(Collected data entries)

*** Block opens ***

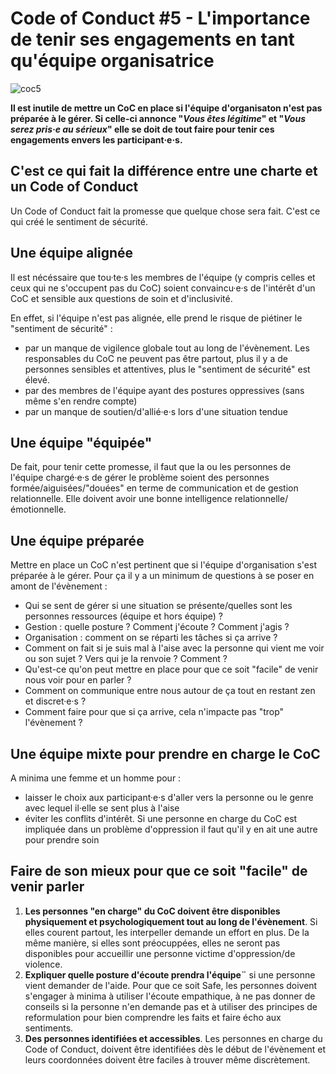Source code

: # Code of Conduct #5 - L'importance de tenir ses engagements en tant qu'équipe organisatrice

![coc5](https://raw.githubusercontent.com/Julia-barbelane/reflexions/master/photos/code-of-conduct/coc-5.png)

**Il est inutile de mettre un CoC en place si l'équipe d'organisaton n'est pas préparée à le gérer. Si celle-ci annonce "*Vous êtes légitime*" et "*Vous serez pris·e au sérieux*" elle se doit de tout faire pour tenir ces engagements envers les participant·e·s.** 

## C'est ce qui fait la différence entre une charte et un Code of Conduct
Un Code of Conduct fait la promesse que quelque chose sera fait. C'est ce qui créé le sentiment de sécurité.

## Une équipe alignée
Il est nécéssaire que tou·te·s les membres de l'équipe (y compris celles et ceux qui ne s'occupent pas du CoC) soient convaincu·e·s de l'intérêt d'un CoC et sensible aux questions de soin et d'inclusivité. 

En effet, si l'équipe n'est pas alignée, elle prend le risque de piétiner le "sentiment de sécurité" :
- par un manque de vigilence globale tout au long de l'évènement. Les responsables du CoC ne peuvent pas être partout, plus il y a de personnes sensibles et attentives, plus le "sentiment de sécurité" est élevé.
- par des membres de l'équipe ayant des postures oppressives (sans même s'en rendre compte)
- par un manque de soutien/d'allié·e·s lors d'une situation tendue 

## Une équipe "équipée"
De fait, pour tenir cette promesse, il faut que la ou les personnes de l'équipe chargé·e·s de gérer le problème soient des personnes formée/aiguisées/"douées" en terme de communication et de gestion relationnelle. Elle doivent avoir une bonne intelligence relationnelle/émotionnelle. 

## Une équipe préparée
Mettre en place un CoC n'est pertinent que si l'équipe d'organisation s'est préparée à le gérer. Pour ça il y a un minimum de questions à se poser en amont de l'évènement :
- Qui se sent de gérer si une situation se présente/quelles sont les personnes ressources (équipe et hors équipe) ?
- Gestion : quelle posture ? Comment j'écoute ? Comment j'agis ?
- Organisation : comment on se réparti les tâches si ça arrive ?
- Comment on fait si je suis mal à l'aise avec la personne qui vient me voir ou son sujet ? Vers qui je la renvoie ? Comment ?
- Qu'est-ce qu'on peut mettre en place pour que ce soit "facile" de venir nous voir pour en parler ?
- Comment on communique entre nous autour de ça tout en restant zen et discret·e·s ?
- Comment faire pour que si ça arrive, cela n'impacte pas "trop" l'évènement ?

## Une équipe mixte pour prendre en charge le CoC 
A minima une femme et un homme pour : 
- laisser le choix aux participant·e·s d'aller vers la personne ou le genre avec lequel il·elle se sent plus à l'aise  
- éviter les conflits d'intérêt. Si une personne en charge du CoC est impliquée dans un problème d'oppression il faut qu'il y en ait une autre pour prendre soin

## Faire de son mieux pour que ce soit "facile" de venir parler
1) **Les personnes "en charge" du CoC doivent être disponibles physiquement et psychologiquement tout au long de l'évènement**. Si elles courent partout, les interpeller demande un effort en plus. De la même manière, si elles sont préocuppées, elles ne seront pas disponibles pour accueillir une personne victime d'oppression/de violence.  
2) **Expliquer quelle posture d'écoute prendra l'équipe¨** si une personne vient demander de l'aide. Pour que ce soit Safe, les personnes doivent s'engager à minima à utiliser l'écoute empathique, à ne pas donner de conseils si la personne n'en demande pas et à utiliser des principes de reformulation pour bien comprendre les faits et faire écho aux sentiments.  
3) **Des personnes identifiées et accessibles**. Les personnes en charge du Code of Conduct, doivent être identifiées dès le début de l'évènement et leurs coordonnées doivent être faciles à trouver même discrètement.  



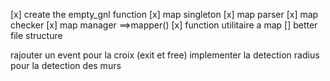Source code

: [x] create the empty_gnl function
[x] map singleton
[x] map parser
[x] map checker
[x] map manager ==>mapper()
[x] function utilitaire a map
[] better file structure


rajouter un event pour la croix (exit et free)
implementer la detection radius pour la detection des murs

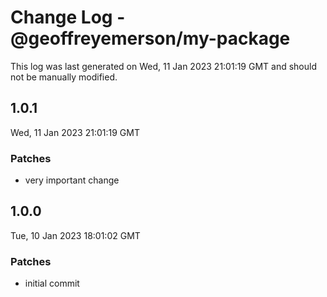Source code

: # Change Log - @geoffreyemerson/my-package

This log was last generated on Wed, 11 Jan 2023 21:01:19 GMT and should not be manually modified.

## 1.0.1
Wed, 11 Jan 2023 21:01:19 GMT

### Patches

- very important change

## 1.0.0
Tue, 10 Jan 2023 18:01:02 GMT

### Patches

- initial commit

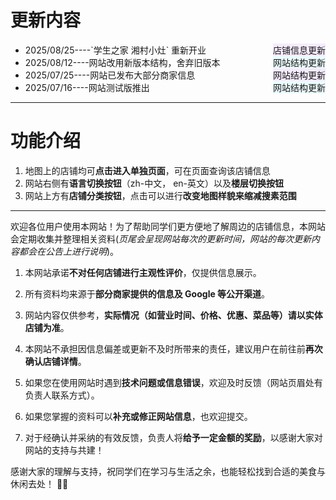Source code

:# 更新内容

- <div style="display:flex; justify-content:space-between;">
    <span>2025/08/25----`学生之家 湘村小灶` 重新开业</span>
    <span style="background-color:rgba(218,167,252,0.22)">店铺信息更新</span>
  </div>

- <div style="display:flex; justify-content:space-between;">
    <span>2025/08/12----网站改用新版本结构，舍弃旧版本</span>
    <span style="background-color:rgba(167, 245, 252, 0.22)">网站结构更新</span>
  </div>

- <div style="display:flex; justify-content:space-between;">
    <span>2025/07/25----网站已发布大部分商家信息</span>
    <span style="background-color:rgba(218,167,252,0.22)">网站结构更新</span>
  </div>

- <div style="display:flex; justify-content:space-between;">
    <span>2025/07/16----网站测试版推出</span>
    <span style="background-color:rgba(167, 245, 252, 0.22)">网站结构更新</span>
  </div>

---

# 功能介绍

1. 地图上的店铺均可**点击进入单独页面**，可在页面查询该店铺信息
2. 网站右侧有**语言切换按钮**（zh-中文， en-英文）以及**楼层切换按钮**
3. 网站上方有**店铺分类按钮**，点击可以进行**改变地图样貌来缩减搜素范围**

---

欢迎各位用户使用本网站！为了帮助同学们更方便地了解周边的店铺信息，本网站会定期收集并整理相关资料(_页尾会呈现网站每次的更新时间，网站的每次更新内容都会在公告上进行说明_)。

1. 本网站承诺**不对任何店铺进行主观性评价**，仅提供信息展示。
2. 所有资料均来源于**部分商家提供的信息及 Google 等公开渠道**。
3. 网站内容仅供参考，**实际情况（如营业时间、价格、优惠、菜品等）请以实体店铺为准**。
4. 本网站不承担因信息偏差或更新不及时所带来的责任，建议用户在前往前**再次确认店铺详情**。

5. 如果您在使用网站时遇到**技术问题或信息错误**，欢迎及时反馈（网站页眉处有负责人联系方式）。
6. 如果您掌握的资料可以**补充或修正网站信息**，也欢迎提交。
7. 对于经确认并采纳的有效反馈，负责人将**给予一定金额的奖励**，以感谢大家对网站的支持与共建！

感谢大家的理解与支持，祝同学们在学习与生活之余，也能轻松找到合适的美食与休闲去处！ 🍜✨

*** Block closes ***

## [Task objective]
Using the entries above, copy exactly the lines from the one containing "<span>2025/07/16----网站测试版推出</span>" through the last, both included.

## [Output of the task]
    <span>2025/07/16----网站测试版推出</span>
    <span style="background-color:rgba(167, 245, 252, 0.22)">网站结构更新</span>
  </div>

---

# 功能介绍

1. 地图上的店铺均可**点击进入单独页面**，可在页面查询该店铺信息
2. 网站右侧有**语言切换按钮**（zh-中文， en-英文）以及**楼层切换按钮**
3. 网站上方有**店铺分类按钮**，点击可以进行**改变地图样貌来缩减搜素范围**

---

欢迎各位用户使用本网站！为了帮助同学们更方便地了解周边的店铺信息，本网站会定期收集并整理相关资料(_页尾会呈现网站每次的更新时间，网站的每次更新内容都会在公告上进行说明_)。

1. 本网站承诺**不对任何店铺进行主观性评价**，仅提供信息展示。
2. 所有资料均来源于**部分商家提供的信息及 Google 等公开渠道**。
3. 网站内容仅供参考，**实际情况（如营业时间、价格、优惠、菜品等）请以实体店铺为准**。
4. 本网站不承担因信息偏差或更新不及时所带来的责任，建议用户在前往前**再次确认店铺详情**。

5. 如果您在使用网站时遇到**技术问题或信息错误**，欢迎及时反馈（网站页眉处有负责人联系方式）。
6. 如果您掌握的资料可以**补充或修正网站信息**，也欢迎提交。
7. 对于经确认并采纳的有效反馈，负责人将**给予一定金额的奖励**，以感谢大家对网站的支持与共建！

感谢大家的理解与支持，祝同学们在学习与生活之余，也能轻松找到合适的美食与休闲去处！ 🍜✨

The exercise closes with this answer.